▸ **DATA**
== Segment start ==
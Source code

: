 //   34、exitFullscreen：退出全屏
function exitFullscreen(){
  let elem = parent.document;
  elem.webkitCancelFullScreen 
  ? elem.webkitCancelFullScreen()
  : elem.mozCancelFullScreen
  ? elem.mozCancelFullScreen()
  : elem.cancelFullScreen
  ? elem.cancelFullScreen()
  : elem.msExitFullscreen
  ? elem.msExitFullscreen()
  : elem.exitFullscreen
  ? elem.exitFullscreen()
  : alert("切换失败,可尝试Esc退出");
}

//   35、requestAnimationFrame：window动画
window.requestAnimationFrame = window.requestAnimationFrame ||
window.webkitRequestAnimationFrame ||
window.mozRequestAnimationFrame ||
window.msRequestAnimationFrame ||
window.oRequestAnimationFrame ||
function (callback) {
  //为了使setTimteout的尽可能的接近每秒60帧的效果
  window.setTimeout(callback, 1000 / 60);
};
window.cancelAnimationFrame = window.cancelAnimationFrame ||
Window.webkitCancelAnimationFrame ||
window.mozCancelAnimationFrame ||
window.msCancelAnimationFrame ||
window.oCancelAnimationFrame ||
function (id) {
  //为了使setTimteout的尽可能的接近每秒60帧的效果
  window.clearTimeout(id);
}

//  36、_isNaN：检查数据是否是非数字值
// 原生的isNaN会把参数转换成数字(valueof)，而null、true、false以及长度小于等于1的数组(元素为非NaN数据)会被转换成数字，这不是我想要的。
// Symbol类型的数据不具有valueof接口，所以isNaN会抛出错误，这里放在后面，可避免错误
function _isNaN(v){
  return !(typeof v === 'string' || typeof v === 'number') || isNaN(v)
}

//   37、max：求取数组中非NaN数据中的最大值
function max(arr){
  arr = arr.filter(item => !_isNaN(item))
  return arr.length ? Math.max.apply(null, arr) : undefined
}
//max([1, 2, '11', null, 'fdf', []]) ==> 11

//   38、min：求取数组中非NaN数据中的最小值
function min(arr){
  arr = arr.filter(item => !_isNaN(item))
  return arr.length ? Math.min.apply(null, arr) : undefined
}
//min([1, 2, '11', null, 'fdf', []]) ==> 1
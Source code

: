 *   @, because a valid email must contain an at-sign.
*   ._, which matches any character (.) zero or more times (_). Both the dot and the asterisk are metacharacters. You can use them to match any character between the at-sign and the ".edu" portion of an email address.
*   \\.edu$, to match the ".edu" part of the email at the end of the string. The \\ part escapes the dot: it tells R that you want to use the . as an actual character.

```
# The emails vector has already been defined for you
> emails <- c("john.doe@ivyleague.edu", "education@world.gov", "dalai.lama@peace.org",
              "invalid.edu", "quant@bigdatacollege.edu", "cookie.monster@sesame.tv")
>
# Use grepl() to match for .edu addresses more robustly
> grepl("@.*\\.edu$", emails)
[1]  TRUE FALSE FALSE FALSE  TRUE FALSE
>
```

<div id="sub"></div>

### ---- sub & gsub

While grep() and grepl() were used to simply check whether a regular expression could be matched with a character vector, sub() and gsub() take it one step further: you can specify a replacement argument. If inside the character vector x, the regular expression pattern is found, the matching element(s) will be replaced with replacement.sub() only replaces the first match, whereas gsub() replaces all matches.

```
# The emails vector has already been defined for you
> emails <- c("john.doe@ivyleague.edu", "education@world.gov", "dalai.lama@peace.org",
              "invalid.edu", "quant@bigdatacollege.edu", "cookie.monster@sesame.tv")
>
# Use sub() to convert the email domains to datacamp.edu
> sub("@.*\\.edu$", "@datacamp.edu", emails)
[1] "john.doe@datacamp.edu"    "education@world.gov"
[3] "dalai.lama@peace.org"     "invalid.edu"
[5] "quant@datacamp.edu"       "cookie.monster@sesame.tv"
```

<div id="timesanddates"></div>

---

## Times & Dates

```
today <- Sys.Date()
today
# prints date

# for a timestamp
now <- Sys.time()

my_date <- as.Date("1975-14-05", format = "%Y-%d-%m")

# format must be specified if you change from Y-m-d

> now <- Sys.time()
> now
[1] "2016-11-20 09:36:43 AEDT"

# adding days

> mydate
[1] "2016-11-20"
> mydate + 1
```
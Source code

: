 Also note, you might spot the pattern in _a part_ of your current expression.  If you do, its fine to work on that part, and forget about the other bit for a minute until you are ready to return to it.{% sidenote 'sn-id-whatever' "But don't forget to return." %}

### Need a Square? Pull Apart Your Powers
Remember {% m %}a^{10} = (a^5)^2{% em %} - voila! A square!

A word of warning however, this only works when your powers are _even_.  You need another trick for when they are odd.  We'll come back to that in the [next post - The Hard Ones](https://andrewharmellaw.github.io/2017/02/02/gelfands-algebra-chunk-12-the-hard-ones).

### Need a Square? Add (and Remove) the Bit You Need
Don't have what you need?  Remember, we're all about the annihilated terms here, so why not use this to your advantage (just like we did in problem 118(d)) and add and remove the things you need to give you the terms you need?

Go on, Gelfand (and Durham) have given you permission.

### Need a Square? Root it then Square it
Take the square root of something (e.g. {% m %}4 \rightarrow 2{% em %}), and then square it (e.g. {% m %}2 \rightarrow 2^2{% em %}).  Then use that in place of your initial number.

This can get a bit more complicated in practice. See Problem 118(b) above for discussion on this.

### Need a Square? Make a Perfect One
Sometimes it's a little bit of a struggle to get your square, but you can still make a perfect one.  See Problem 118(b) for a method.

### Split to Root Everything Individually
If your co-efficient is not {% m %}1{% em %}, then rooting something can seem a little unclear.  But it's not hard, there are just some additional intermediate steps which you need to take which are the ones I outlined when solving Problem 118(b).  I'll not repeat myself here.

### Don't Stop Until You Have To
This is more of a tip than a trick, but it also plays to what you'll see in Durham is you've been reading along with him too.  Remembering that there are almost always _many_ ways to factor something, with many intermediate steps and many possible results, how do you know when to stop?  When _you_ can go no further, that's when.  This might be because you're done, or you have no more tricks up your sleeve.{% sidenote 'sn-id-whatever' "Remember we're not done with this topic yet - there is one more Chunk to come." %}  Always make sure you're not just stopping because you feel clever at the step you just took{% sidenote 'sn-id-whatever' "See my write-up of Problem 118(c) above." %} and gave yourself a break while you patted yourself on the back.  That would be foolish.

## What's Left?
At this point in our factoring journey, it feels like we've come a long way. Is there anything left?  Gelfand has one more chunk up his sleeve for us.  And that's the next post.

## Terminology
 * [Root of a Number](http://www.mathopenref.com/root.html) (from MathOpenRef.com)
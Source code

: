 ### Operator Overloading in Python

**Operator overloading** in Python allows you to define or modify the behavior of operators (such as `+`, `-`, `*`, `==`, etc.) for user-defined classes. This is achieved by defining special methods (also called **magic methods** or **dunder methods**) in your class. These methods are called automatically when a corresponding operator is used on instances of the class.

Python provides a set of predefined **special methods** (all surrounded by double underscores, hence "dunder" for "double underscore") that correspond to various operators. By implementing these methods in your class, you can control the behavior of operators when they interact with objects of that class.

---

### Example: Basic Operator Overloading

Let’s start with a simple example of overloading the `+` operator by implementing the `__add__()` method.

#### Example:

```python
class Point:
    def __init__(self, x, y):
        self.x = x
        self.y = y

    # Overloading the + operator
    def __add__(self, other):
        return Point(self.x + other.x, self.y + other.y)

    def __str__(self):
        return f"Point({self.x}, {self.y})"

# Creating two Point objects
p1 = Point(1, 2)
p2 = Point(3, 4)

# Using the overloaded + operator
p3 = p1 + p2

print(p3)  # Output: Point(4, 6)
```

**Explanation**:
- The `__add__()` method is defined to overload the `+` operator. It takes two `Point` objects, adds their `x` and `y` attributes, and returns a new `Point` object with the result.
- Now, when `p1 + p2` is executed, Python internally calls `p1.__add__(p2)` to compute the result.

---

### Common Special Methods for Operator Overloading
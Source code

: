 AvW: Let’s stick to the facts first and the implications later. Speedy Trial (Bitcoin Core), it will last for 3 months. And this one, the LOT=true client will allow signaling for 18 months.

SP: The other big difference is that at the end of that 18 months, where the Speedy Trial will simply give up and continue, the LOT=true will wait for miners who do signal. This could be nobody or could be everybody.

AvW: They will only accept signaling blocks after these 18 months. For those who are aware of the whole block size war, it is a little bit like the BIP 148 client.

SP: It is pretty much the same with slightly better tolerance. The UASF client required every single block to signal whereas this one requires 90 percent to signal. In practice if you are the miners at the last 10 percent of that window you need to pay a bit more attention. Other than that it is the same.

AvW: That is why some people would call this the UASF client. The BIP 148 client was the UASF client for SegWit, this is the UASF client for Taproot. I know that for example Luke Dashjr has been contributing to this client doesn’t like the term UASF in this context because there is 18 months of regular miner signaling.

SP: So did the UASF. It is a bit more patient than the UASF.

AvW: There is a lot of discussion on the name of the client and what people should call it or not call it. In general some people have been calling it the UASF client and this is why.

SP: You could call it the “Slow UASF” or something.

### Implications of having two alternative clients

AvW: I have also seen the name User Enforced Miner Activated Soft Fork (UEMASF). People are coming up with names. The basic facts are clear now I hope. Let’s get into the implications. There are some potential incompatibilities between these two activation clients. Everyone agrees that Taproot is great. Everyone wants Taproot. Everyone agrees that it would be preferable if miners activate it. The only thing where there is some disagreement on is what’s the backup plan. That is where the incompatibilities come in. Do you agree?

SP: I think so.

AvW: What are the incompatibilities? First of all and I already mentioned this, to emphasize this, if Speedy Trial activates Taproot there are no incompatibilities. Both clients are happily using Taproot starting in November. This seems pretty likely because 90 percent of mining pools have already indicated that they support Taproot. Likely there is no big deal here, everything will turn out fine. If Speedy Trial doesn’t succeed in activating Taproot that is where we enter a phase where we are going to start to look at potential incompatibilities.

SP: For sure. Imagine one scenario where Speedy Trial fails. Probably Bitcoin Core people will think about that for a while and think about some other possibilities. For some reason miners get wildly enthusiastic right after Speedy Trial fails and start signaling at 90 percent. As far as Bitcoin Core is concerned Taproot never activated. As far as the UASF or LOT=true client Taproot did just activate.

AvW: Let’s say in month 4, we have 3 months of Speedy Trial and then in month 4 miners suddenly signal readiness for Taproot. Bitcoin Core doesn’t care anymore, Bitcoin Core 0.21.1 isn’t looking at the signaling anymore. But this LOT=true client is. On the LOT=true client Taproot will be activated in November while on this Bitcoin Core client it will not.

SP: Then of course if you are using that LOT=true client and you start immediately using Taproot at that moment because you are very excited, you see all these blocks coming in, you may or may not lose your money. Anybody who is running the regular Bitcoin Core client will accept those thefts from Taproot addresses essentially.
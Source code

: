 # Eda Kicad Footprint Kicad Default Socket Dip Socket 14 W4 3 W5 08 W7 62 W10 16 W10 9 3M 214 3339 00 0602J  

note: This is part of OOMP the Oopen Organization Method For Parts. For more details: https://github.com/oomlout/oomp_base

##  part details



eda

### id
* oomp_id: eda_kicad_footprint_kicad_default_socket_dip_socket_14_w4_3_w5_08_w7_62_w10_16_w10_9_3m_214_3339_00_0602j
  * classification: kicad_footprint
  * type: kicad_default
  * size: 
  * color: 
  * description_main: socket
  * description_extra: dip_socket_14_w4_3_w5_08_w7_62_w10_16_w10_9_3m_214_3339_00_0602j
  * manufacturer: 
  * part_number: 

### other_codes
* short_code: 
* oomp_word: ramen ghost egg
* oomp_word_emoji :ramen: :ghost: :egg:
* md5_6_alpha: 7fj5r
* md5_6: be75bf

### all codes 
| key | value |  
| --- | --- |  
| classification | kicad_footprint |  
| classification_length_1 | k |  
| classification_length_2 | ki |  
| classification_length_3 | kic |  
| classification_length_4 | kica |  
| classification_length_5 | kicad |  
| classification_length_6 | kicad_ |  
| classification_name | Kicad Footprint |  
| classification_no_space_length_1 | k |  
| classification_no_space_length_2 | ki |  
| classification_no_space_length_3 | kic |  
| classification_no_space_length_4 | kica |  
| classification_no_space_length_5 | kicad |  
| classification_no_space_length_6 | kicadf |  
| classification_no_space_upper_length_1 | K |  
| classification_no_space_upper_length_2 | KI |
== Segment end ==
Look for the string "function" in the records, and copy every line where it is found.

▸ **SOLUTION BELOW**
function exitFullscreen(){
function (callback) {
function (id) {
function _isNaN(v){
function max(arr){
function min(arr){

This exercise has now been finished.